Let Y be a random variable with $$0\le Y\le 1.$$Show that $$var(Y)\le 1/4 $$ and that $$var(Y)= 1/4 $$ if and only if P(0)=1/2=P(1).

Answer 1

If $0\le Y\le 1$ with probability $1$, we have $Y^2\le Y$ with probability $1$. Thus the variance of $Y$ is $\le \mu-\mu^2$, where $\mu$ is the mean. Note that the function $t-t^2$ attains a maximum of $\frac{1}{4}$ at $t=\frac{1}{2}$.

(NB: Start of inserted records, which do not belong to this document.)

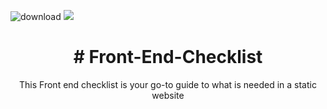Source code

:  ![download](https://github.com/Mstanic05/Front-End-Checklist/assets/113495229/d483fc86-e810-4825-a648-20ad96611359) 
 <img src="https://www.google.com/url?sa=i&url=https%3A%2F%2Fdeveloper-shop.com%2Fproducts%2Ffrontend-developer-bubble-free-stickers&psig=AOvVaw0lSXJBDSjBwS2Ncl0j6buE&ust=1695757551739000&source=images&cd=vfe&opi=89978449&ved=0CA8QjRxqFwoTCIib2qXDxoEDFQAAAAAdAAAAABAE">
<h1 align="center"># Front-End-Checklist</h1>

<p align="center">This Front end checklist is your go-to guide to what is needed in a static website</p>

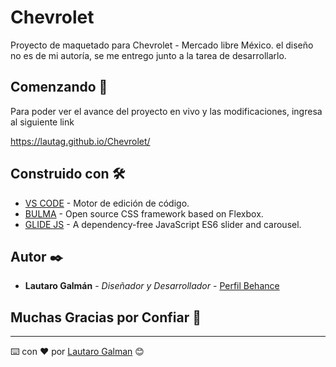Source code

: # Chevrolet

Proyecto de maquetado para Chevrolet - Mercado libre México. el diseño no es de mi autoría, se me entrego junto a la tarea de desarrollarlo. 

## Comenzando 🚀

Para poder ver el avance del proyecto en vivo y las modificaciones, ingresa al siguiente link

https://lautag.github.io/Chevrolet/

## Construido con 🛠️

* [VS CODE](https://code.visualstudio.com/) - Motor de edición de código.
* [BULMA](https://bulma.io/) - Open source CSS framework based on Flexbox.
* [GLIDE JS](https://glidejs.com/) - A dependency-free JavaScript ES6 slider and carousel.

## Autor ✒️

* **Lautaro Galmán** - *Diseñador y Desarrollador* - [Perfil Behance](https://www.behance.net/LautaroGalman)

## Muchas Gracias por Confiar 🎁

---
⌨️ con ❤️ por [Lautaro Galman](https://www.linkedin.com/in/lautaro-galman/) 😊
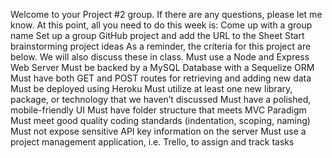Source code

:  Welcome to your Project #2 group. If there are any questions, please let me know. At this point, all you need to do this week is:
Come up with a group name
Set up a group GitHub project and add the URL to the Sheet
Start brainstorming project ideas
As a reminder, the criteria for this project are below. We will also discuss these in class.
Must use a Node and Express Web Server
Must be backed by a MySQL Database with a Sequelize ORM
Must have both GET and POST routes for retrieving and adding new data
Must be deployed using Heroku
Must utilize at least one new library, package, or technology that we haven’t discussed
Must have a polished, mobile-friendly UI
Must have folder structure that meets MVC Paradigm
Must meet good quality coding standards (indentation, scoping, naming)
Must not expose sensitive API key information on the server
Must use a project management application, i.e. Trello, to assign and track tasks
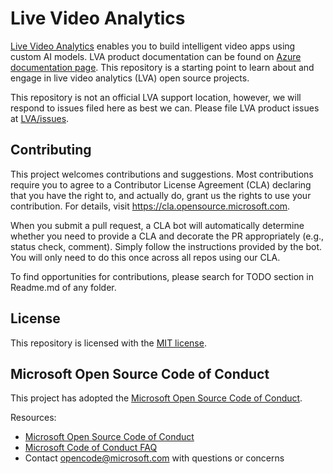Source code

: 
# Live Video Analytics

[Live Video Analytics](http://placeholder-url) enables you to build intelligent video apps using custom AI models. LVA product documentation can be found on [Azure documentation page](http://linkto-LVA-documentation). This repository is a starting point to learn about and engage in live video analytics (LVA) open source projects.

This repository is not an official LVA support location, however, we will respond to issues filed here as best we can. Please file LVA product issues at [LVA/issues](https://github.com/Azure/live-video-analytics/issues).

## Contributing
This project welcomes contributions and suggestions. Most contributions require you to agree to a Contributor License Agreement (CLA) declaring that you have the right to, and actually do, grant us the rights to use your contribution. For details, visit https://cla.opensource.microsoft.com.

When you submit a pull request, a CLA bot will automatically determine whether you need to provide a CLA and decorate the PR appropriately (e.g., status check, comment). Simply follow the instructions provided by the bot. You will only need to do this once across all repos using our CLA.

To find opportunities for contributions, please search for TODO section in Readme.md of any folder.

## License
This repository is licensed with the [MIT license](https://github.com/Azure/live-video-analytics/blob/master/LICENSE).

## Microsoft Open Source Code of Conduct

This project has adopted the [Microsoft Open Source Code of Conduct](https://opensource.microsoft.com/codeofconduct/).

Resources:

- [Microsoft Open Source Code of Conduct](https://opensource.microsoft.com/codeofconduct/)
- [Microsoft Code of Conduct FAQ](https://opensource.microsoft.com/codeofconduct/faq/)
- Contact [opencode@microsoft.com](mailto:opencode@microsoft.com) with questions or concerns
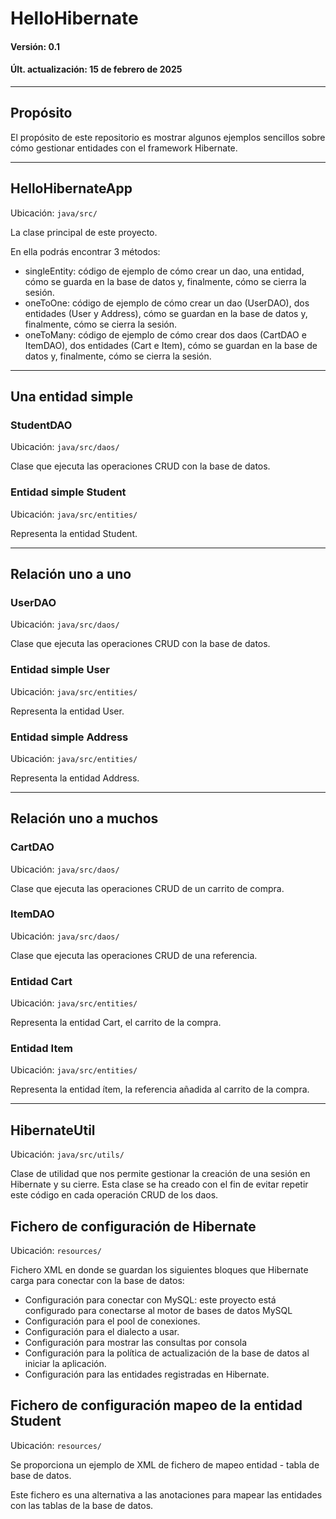 # HelloHibernate
#### Versión: 0.1
#### Últ. actualización: 15 de febrero de 2025

---

## Propósito
El propósito de este repositorio es mostrar algunos ejemplos sencillos
sobre cómo gestionar entidades con el framework Hibernate.

---

## HelloHibernateApp
Ubicación: <code>java/src/</code>

La clase principal de este proyecto.

En ella podrás encontrar 3 métodos:
- singleEntity: código de ejemplo de cómo crear un dao, una entidad, cómo se guarda en la base de datos y, finalmente, cómo 
se cierra la sesión.
- oneToOne: código de ejemplo de cómo crear un dao (UserDAO), dos entidades (User y Address), cómo se guardan en la base de datos 
y, finalmente, cómo se cierra la sesión.
- oneToMany: código de ejemplo de cómo crear dos daos (CartDAO e ItemDAO), dos entidades (Cart e Item), cómo se guardan 
en la base de datos y, finalmente, cómo se cierra la sesión.

---

## Una entidad simple

### StudentDAO

Ubicación: <code>java/src/daos/ </code>

Clase que ejecuta las operaciones CRUD con la base de datos.

### Entidad simple Student

Ubicación: <code>java/src/entities/ </code>

Representa la entidad Student. 

---

## Relación uno a uno

### UserDAO

Ubicación: <code>java/src/daos/ </code>

Clase que ejecuta las operaciones CRUD con la base de datos.

### Entidad simple User

Ubicación: <code>java/src/entities/ </code>

Representa la entidad User.

### Entidad simple Address

Ubicación: <code>java/src/entities/ </code>

Representa la entidad Address.

---

## Relación uno a muchos

### CartDAO

Ubicación: <code>java/src/daos/ </code>

Clase que ejecuta las operaciones CRUD de un carrito de compra.

### ItemDAO

Ubicación: <code>java/src/daos/ </code>

Clase que ejecuta las operaciones CRUD de una referencia.

### Entidad Cart

Ubicación: <code>java/src/entities/ </code>

Representa la entidad Cart, el carrito de la compra.

### Entidad Item

Ubicación: <code>java/src/entities/ </code>

Representa la entidad ítem, la referencia añadida al carrito de la compra.

---

## HibernateUtil

Ubicación: <code>java/src/utils/ </code>

Clase de utilidad que nos permite gestionar la creación de una sesión en Hibernate y su cierre.
Esta clase se ha creado con el fin de evitar repetir este código en cada operación CRUD de los daos.

## Fichero de configuración de Hibernate

Ubicación: <code>resources/</code>

Fichero XML en donde se guardan los siguientes bloques que Hibernate carga para conectar con la base de datos:
-  Configuración para conectar con MySQL: este proyecto está configurado para conectarse al motor de bases de datos MySQL
-  Configuración para el pool de conexiones.
-  Configuración para el dialecto a usar.
-  Configuración para mostrar las consultas por consola
-  Configuración para la política de actualización de la base de datos al iniciar la aplicación.
-  Configuración para las entidades registradas en Hibernate.

## Fichero de configuración mapeo de la entidad Student

Ubicación: <code>resources/</code>

Se proporciona un ejemplo de XML de fichero de mapeo entidad - tabla de base de datos.

Este fichero es una alternativa a las anotaciones para mapear las entidades con las tablas de la base de datos.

The maximum is attained precisely if $Y=Y^2$ with probability $1$, and the mean is $\frac{1}{2}$. Thus with probability $1$ we must have $Y=0$ or $Y=1$. The condition $\mu=\frac{1}{2}$ does the rest. For if $Y=1$ with probability $p\ne \frac{1}{2}$, then $\mu\ne \frac{1}{2}$.

Answer 2

Since $Y(1-Y)\geq0$ we conclude that $$ \mathbb{E}Y-(\mathbb{E}Y)^2-\mathrm{var}(Y)=\mathbb{E}Y-\mathbb{E}Y^2=\mathbb{E}(Y-Y^2)\geq0 $$ Thus $$\mathrm{var}(Y)\leq(\mathbb{E}Y)(1-\mathbb{E}Y)\leq \frac{1}{4}$$ Now equality folds if and only if $\mathbb{E}Y=1/2$ and $Y=Y^2$, $P$-a.s., or equivalently $P(Y\notin\{0,1\})=0$. That is if $Y$ is a Bernoulli trial with equal probability.